If not, I guess we're down to n*m files eventually, which is really sad
as they might even become a storage problem at some point.


Thanks for your input,
Daniel

Re: Merging device trees at runtime for module-based systems

[Stephen Warren]

On 10/31/2012 05:00 PM, Daniel Mack wrote:
> cc devicetree-discuss. Here's a reference to the full thread:
> 
>   http://thread.gmane.org/gmane.comp.boot-loaders.u-boot/145221/
> 
> On 26.10.2012 20:39, Stephen Warren wrote:
>> On 10/24/2012 03:47 AM, Daniel Mack wrote:
>>> Hi,
>>>
>>> a project I'm involved in uses a module/baseboard combo, and components
>>> on either board are described in DT. I'm currently using separate dts
>>> files which build upon each other with include statements, which works
>>> fine for development.
>>>
>>> In production though, we will certainly have running changes (and hence
>>> different versions) over the lifetime of the product for both the
>>> baseboard and the module, and the hardware has support for identifying
>>> the versions of both sides at runtime.
>>>
>>> So let's say we have n versions of the baseboard and m versions of the
>>> module, we would much like to only prepare n + m files, instead of n * m
>>> by pre-compiling every possible combination (some of which may actually
>>> never occur 'in the wild').
>>>
>>> So my question is: is it possible to do that kind of assembly of a
>>> number of files at runtime in U-Boot? I guess all it takes is merging a
>>> number of trees together, right? I browsed through the APIs but couldn't
>>> yet find an clear approach to that kind of problem. If not, what would
>>> it take to add that functionality?
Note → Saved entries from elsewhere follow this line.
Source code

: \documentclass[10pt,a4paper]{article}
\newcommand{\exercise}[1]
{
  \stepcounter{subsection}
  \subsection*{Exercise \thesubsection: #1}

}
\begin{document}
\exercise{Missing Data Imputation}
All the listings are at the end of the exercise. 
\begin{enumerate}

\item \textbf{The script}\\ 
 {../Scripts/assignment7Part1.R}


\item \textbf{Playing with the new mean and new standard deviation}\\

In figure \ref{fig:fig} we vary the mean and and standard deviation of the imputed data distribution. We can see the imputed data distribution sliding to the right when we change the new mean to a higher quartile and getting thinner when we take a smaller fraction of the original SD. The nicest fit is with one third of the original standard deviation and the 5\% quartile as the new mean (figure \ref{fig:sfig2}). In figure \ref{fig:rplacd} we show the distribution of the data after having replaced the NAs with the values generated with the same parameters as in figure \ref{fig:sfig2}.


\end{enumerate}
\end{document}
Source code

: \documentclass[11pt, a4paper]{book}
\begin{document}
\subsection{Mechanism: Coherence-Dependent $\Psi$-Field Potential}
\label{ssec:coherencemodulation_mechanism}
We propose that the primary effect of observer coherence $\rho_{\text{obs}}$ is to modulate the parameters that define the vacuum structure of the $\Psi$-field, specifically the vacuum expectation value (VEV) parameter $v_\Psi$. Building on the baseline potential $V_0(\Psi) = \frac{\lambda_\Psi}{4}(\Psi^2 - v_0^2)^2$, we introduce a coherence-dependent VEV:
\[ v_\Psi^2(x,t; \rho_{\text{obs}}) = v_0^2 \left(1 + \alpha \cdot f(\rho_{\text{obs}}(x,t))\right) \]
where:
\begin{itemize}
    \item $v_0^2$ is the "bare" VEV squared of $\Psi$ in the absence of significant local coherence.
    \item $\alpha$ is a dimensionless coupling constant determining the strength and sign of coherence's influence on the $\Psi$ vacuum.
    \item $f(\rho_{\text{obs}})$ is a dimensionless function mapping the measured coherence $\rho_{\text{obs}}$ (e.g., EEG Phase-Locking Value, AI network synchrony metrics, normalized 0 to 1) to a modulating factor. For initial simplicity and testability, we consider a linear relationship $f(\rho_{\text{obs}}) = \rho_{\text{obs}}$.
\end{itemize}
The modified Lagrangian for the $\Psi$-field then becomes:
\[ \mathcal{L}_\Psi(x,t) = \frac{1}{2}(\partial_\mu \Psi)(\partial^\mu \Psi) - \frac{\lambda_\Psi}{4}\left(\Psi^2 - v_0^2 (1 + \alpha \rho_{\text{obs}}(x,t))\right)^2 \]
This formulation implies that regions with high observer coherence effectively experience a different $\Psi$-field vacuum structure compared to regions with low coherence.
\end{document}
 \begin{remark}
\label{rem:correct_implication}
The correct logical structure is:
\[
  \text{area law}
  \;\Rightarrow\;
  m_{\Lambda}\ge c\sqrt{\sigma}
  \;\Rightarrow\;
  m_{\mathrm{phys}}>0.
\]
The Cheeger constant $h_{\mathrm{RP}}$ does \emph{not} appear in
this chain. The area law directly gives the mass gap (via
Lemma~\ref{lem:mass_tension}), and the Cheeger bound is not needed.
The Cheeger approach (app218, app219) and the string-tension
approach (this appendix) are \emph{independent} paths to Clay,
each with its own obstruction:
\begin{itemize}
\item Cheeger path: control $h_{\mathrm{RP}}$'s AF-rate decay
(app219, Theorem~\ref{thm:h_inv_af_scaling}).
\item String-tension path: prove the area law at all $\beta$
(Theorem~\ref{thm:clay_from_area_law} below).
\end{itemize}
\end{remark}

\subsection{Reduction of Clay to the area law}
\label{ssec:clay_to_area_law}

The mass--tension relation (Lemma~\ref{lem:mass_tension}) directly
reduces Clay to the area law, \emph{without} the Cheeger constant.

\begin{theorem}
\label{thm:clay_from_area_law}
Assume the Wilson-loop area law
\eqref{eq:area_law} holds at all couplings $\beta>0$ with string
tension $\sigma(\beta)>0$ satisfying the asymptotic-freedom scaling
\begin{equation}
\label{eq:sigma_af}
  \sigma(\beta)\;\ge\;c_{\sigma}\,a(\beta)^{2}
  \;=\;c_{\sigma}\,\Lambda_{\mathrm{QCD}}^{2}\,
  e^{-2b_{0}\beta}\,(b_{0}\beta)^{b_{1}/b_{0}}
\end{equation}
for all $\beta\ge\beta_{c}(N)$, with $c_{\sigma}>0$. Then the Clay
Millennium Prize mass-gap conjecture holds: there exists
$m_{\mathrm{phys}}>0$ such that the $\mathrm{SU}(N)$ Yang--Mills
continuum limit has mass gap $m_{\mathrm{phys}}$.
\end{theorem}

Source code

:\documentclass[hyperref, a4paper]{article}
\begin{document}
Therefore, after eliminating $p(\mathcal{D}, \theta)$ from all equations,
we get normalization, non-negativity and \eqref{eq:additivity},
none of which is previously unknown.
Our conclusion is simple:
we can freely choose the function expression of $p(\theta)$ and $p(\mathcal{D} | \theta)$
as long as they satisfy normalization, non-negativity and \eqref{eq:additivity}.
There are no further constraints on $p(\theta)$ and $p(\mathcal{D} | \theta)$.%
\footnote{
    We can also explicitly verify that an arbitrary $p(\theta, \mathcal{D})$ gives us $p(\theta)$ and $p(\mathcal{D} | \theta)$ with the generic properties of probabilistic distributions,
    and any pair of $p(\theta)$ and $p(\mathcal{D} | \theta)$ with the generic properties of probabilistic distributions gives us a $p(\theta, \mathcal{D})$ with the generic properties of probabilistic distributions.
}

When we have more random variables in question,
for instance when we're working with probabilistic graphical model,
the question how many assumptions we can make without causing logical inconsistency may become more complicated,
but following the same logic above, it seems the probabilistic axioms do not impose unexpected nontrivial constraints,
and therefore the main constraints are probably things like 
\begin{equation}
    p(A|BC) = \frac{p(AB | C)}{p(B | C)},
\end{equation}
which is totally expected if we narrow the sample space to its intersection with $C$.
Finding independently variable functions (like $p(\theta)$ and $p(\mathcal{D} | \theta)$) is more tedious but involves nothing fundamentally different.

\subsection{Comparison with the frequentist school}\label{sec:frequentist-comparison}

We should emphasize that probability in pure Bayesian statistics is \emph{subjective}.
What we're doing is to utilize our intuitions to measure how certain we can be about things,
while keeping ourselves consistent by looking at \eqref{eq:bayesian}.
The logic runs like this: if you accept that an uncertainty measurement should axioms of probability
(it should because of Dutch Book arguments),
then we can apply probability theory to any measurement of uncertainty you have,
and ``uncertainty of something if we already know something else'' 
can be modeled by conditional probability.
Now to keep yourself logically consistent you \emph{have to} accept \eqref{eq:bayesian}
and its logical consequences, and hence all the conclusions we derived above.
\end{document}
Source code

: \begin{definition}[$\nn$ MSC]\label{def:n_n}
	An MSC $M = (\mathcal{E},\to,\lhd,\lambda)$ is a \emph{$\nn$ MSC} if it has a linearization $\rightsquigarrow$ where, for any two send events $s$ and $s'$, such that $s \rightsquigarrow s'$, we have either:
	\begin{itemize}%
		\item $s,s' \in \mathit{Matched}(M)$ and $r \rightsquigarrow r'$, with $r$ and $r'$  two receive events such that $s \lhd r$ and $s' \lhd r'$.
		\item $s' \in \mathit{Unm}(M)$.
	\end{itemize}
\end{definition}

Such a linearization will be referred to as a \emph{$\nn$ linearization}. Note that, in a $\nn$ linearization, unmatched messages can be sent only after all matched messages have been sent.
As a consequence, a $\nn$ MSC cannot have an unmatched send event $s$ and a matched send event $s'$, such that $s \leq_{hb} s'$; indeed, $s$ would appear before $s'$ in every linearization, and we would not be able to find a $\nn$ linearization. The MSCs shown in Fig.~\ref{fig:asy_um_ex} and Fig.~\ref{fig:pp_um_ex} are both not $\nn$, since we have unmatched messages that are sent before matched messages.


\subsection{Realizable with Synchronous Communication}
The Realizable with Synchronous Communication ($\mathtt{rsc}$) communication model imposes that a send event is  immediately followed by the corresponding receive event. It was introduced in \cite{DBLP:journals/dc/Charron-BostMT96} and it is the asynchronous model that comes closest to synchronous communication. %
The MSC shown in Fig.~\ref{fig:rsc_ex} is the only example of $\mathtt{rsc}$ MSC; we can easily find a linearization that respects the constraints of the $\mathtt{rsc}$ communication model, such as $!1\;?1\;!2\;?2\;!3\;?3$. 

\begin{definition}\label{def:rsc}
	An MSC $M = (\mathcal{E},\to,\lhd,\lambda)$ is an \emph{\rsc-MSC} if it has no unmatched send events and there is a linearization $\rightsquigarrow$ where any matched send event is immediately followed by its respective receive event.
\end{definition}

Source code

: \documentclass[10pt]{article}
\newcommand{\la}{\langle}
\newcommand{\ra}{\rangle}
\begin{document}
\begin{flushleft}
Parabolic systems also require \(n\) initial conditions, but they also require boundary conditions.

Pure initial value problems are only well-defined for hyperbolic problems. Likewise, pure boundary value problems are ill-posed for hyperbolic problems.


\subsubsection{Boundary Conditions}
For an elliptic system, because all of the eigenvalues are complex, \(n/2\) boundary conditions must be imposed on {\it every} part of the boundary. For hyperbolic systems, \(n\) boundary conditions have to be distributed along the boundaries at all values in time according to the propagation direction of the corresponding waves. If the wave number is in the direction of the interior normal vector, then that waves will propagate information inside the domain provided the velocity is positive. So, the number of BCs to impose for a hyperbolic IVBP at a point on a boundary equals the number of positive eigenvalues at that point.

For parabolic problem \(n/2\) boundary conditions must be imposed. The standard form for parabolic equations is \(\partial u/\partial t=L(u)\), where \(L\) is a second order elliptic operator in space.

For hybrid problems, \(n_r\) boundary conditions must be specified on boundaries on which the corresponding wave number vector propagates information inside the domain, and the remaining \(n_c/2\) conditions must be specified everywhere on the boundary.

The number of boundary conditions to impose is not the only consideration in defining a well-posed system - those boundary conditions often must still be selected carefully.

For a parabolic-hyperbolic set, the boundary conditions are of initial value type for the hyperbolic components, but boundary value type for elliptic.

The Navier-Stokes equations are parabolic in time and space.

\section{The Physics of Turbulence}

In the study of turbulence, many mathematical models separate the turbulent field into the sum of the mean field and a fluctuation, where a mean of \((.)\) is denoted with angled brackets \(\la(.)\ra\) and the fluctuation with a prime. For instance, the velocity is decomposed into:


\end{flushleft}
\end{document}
I can probably help with the
>>> implementation if someone tells me what would be the right way.
>>
>> Yes, solving this would be very useful; it's a wide-spread problem.
>>
>> Some thoughts though:
>>
>> Simply overlaying two DTBs on top of each-other (in the same fashion
>> that dtc's /include/ statement would do at compile-time) might not be
>> fully general enough, although perhaps it would be sufficient for your
>> immediate needs.
>>
>> For example, lets say that a GPIO is routed from a device on the main
>> board to a device on a daughter board, or even from one daughter board
>> into the main board and back out to a different daughter board. Now,
>> consider that the different board(s) that are the source of the GPIO
>> might use completely different SoCs or versions of the SoC, which might
>> require using a different GPIO specifier to represent the signal. That
>> means you need to change the .dtb file for the "client" of the GPIO
>> depending on the HW or .dtb that provides the GPIO. That's certainly not
>> a simple matter of merging multiple .dtb blobs together.
> 
> Hmm. After implementing a very simple overlay approach, I can now see
> your point :) Yes in fact, that's a real problem.
> 
>> The same issue could easily apply to I2C or SPI buses, chip selects, etc.
>>
>> One solution would be to explicitly represent a connector or
>> connection-point in DT, such that the connector can implement the naming
>> of all signals that pass through it, and provide a translation point for
>> hooking the two DT fragments together. This seems within the spirit of DT.
> 
> Yes, but you still can't handle references that way.
> 
> Let me try and conclude this for others. Say the "module" tree "A" looks
> something like this:
> 
> 	/ {
> 		multi-regulator {
> 			vcc1v8: regulator@0 {
> 				/* ... */
> 			};
> 		};
> 	};
> 
> ... and the baseboard ("B"), that makes use of (and hence depends on)
> the module, has something like this:
> 
> 	/ {
> 		consumer {
> 			main-supply = <&vcc1v8>;
> 		};
> 	};
> 
> Now, let's say in a subsequent version of the module, we change whatever
> provides that supply for 1.8 volts, but the consumer on the baseboard
> shouldn't care much of course, thanks to all the abstraction layers that
> we have now in the kernel.
> 
> However, the problem here is that I can't just compile trees A and B
> individually into .dtbs that get merged later, because dtc will bail on
> the unresolved reference of &vcc1v8 of course. And cases like this are
> the whole reason why I started to think about modularization of trees in
> the first place.
> 
> So the simple overlay method doesn't help here at all, even though I can
> share the code if anyone's interested.

Yes, you've understood me exactly.

The connector-base approach I was thinking about might look (very very)
roughly as follows:

main board:

	/ {
		multi-regulator {
			vcc1v8: regulator@0 {
				/* ... */
			};
		};
		connector {
			compatible = "vendor,board-socket-a";
			vcc1v8-supply = <&vcc1v8>;
		};
	};

child board:

	/ {
		connector {
			compatible = "vendor,board-plug-a";
			vcc1v8: regulator {
			};
		};
		consumer {
			main-supply = <&vcc1v8>;
		};
	};

... plus some logic so that the "driver"s for the two connector nodes
get linked together, such that the code forwards "requests" for the
regulator that the plug receives on to the node for the socket, which
then lists the actual provider.

Obviously, the above DT is an extremely rough sketch, and we need to
think about:

a) Exactly how the plug/socket get linked together.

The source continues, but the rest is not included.